#### [TRY IT]
Write out word for word each line of the records, beginning at the first and stopping after the line with "test different scenarios.". Leave the pictures out.

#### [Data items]
☆ ☆ ☆ ☆ ☆ ☆ ☆

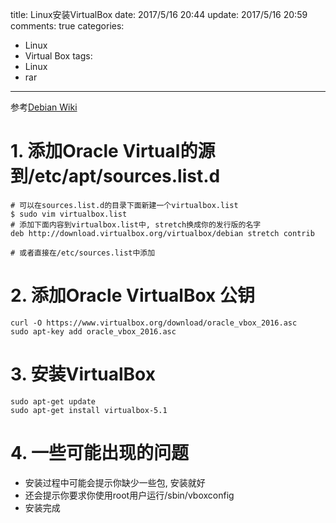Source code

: title: Linux安装VirtualBox
date: 2017/5/16 20:44
update: 2017/5/16 20:59
comments: true
categories:
  - Linux
  - Virtual Box
tags:
  - Linux
  - rar
---

参考[Debian Wiki](https://wiki.debian.org/VirtualBox#Debian_9_.22Stretch.22)

# 1. 添加Oracle Virtual的源到/etc/apt/sources.list.d

```shell
# 可以在sources.list.d的目录下面新建一个virtualbox.list
$ sudo vim virtualbox.list
# 添加下面内容到virtualbox.list中, stretch换成你的发行版的名字
deb http://download.virtualbox.org/virtualbox/debian stretch contrib

# 或者直接在/etc/sources.list中添加
```

# 2. 添加Oracle VirtualBox 公钥

```shell
curl -O https://www.virtualbox.org/download/oracle_vbox_2016.asc
sudo apt-key add oracle_vbox_2016.asc
```

# 3. 安装VirtualBox

```shell
sudo apt-get update
sudo apt-get install virtualbox-5.1
```

# 4. 一些可能出现的问题

- 安装过程中可能会提示你缺少一些包, 安装就好
- 还会提示你要求你使用root用户运行/sbin/vboxconfig
- 安装完成



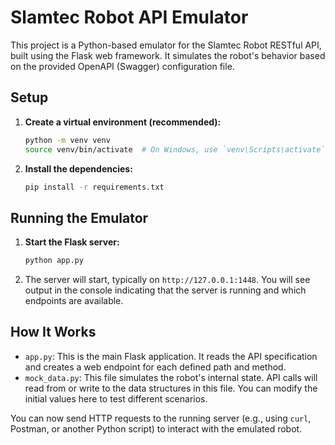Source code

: # Slamtec Robot API Emulator

This project is a Python-based emulator for the Slamtec Robot RESTful API, built using the Flask web framework. It simulates the robot's behavior based on the provided OpenAPI (Swagger) configuration file.

## Setup

1.  **Create a virtual environment (recommended):**
    ```bash
    python -m venv venv
    source venv/bin/activate  # On Windows, use `venv\Scripts\activate`
    ```

2.  **Install the dependencies:**
    ```bash
    pip install -r requirements.txt
    ```

## Running the Emulator

1.  **Start the Flask server:**
    ```bash
    python app.py
    ```

2.  The server will start, typically on `http://127.0.0.1:1448`. You will see output in the console indicating that the server is running and which endpoints are available.

## How It Works

-   `app.py`: This is the main Flask application. It reads the API specification and creates a web endpoint for each defined path and method.
-   `mock_data.py`: This file simulates the robot's internal state. API calls will read from or write to the data structures in this file. You can modify the initial values here to test different scenarios.

You can now send HTTP requests to the running server (e.g., using `curl`, Postman, or another Python script) to interact with the emulated robot.
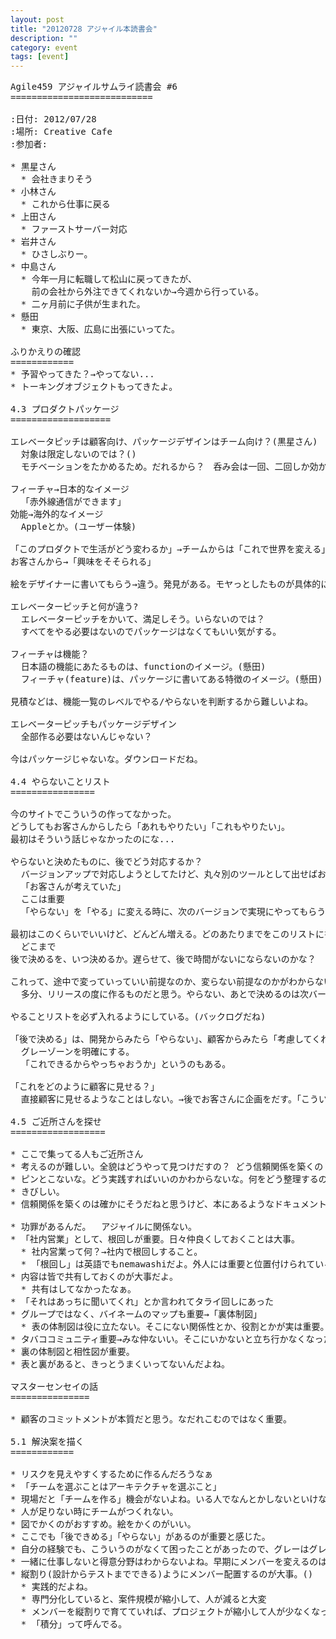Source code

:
 ```yaml
---
layout: post
title: "20120728 アジャイル本読書会"
description: ""
category: event
tags: [event]
---
```


<pre>
Agile459 アジャイルサムライ読書会 #6
===========================

:日付: 2012/07/28
:場所: Creative Cafe
:参加者:

* 黒星さん
  * 会社きまりそう
* 小林さん
  * これから仕事に戻る
* 上田さん
  * ファーストサーバー対応
* 岩井さん
  * ひさしぶりー。
* 中島さん
  * 今年一月に転職して松山に戻ってきたが、
    前の会社から外注できてくれないか→今週から行っている。
  * 二ヶ月前に子供が生まれた。
* 懸田
  * 東京、大阪、広島に出張にいってた。

ふりかえりの確認
============
* 予習やってきた？→やってない...
* トーキングオブジェクトもってきたよ。
    
4.3 プロダクトパッケージ
===================
    
エレベータピッチは顧客向け、パッケージデザインはチーム向け？(黒星さん)
  対象は限定しないのでは？()
  モチベーションをたかめるため。だれるから？　呑み会は一回、二回しか効かない。

フィーチャ→日本的なイメージ
  「赤外線通信ができます」
効能→海外的なイメージ
  Appleとか。(ユーザー体験)
    
「このプロダクトで生活がどう変わるか」→チームからは「これで世界を変える」モチベーションアップ
お客さんから→「興味をそそられる」

絵をデザイナーに書いてもらう→違う。発見がある。モヤっとしたものが具体的になる。

エレベーターピッチと何が違う?
  エレベーターピッチをかいて、満足しそう。いらないのでは？
  すべてをやる必要はないのでパッケージはなくてもいい気がする。

フィーチャは機能？
  日本語の機能にあたるものは、functionのイメージ。(懸田)
  フィーチャ(feature)は、パッケージに書いてある特徴のイメージ。(懸田)
    
見積などは、機能一覧のレベルでやる/やらないを判断するから難しいよね。
    
エレベーターピッチもパッケージデザイン
  全部作る必要はないんじゃない？
    
今はパッケージじゃないな。ダウンロードだね。

4.4 やらないことリスト
================

今のサイトでこういうの作ってなかった。
どうしてもお客さんからしたら「あれもやりたい」「これもやりたい」。
最初はそういう話じゃなかったのにな...

やらないと決めたものに、後でどう対応するか？
  バージョンアップで対応しようとしてたけど、丸々別のツールとして出せばお金をもらいやすいかなと思う。
  「お客さんが考えていた」
  ここは重要
  「やらない」を「やる」に変える時に、次のバージョンで実現にやってもらうことで、継続案件になる。

最初はこのくらいでいいけど、どんどん増える。どのあたりまでをこのリストに書いておくか？
  どこまで
後で決めるを、いつ決めるか。遅らせて、後で時間がないにならないのかな？

これって、途中で変っていっていい前提なのか、変らない前提なのかがわからない。
  多分、リリースの度に作るものだと思う。やらない、あとで決めるのは次バージョンかな?
    
やることリストを必ず入れるようにしている。(バックログだね)

「後で決める」は、開発からみたら「やらない」、顧客からみたら「考慮してくれている」
  グレーゾーンを明確にする。
  「これできるからやっちゃおうか」というのもある。
    
「これをどのように顧客に見せる？」
  直接顧客に見せるようなことはしない。→後でお客さんに企画をだす。「こういうことはいってましたよね?」
    
4.5 ご近所さんを探せ
==================

* ここで集ってる人もご近所さん
* 考えるのが難しい。全貌はどうやって見つけだすの？ どう信頼関係を築くの？　難しい。
* ピンとこないな。どう実践すればいいのかわからないな。何をどう整理するのかわからない。
* きびしい。
* 信頼関係を築くのは確かにそうだねと思うけど、本にあるようなドキュメントのレビューをしたいと考える人と信頼関係を築いたとしても、レビューするのは変わらない。やらないといけないことはわからない。

* 功罪があるんだ。  アジャイルに関係ない。
* 「社内営業」として、根回しが重要。日々仲良くしておくことは大事。
  * 社内営業って何？→社内で根回しすること。
  * 「根回し」は英語でもnemawashiだよ。外人には重要と位置付けられている。
* 内容は皆で共有しておくのが大事だよ。
  * 共有はしてなかったなぁ。
* 「それはあっちに聞いてくれ」とか言われてタライ回しにあった
* グループではなく、バイネームのマップも重要→「裏体制図」
  * 表の体制図は役に立たない。そこにない関係性とか、役割とかが実は重要。
* タバココミュニティ重要→みな仲ないい。そこにいかないと立ち行かなくなった。すわないのにタバコ部屋にいった。
* 裏の体制図と相性図が重要。
* 表と裏があると、きっとうまくいってないんだよね。

マスターセンセイの話
===============

* 顧客のコミットメントが本質だと思う。なだれこむのではなく重要。

5.1 解決案を描く
============

* リスクを見えやすくするために作るんだろうなぁ
* 「チームを選ぶことはアーキテクチャを選ぶこと」
* 現場だと「チームを作る」機会がないよね。いる人でなんとかしないといけない。何が得意かでチームが決ってしまう。難しいと思う。
* 人が足りない時にチームがつくれない。
* 図でかくのがおすすめ。絵をかくのがいい。
* ここでも「後できめる」「やらない」があるのが重要と感じた。
* 自分の経験でも、こういうのがなくて困ったことがあったので、グレーはグレーで明確にしよう。
* 一緒に仕事しないと得意分野はわからないよね。早期にメンバーを変えるのは大事だよね。
* 縦割り(設計からテストまでできる)ようにメンバー配置するのが大事。()
  * 実践的だよね。
  * 専門分化していると、案件規模が縮小して、人が減ると大変
  * メンバーを縦割りで育てていれば、プロジェクトが縮小して人が少なくなっても大丈夫になる。
  * 「積分」って呼んでる。
</pre>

☆ ☆ ☆ ☆ ☆ ☆ ☆

#### [WRITTEN ANSWER]
Source code

: title: Linux安装VirtualBox
date: 2017/5/16 20:44
update: 2017/5/16 20:59
comments: true
categories:
  - Linux
  - Virtual Box
tags:
  - Linux
  - rar
---

参考[Debian Wiki](https://wiki.debian.org/VirtualBox#Debian_9_.22Stretch.22)

# 1. 添加Oracle Virtual的源到/etc/apt/sources.list.d

```shell
# 可以在sources.list.d的目录下面新建一个virtualbox.list
$ sudo vim virtualbox.list
# 添加下面内容到virtualbox.list中, stretch换成你的发行版的名字
deb http://download.virtualbox.org/virtualbox/debian stretch contrib

# 或者直接在/etc/sources.list中添加
```

# 2. 添加Oracle VirtualBox 公钥

```shell
curl -O https://www.virtualbox.org/download/oracle_vbox_2016.asc
sudo apt-key add oracle_vbox_2016.asc
```

# 3. 安装VirtualBox

```shell
sudo apt-get update
sudo apt-get install virtualbox-5.1
```

# 4. 一些可能出现的问题

- 安装过程中可能会提示你缺少一些包, 安装就好
- 还会提示你要求你使用root用户运行/sbin/vboxconfig
- 安装完成



Source code

: # Slamtec Robot API Emulator

This project is a Python-based emulator for the Slamtec Robot RESTful API, built using the Flask web framework. It simulates the robot's behavior based on the provided OpenAPI (Swagger) configuration file.

## Setup

1.  **Create a virtual environment (recommended):**
    ```bash
    python -m venv venv
    source venv/bin/activate  # On Windows, use `venv\Scripts\activate`
    ```

2.  **Install the dependencies:**
    ```bash
    pip install -r requirements.txt
    ```

## Running the Emulator

1.  **Start the Flask server:**
    ```bash
    python app.py
    ```

2.  The server will start, typically on `http://127.0.0.1:1448`. You will see output in the console indicating that the server is running and which endpoints are available.

## How It Works

-   `app.py`: This is the main Flask application. It reads the API specification and creates a web endpoint for each defined path and method.
-   `mock_data.py`: This file simulates the robot's internal state. API calls will read from or write to the data structures in this file. You can modify the initial values here to test different scenarios.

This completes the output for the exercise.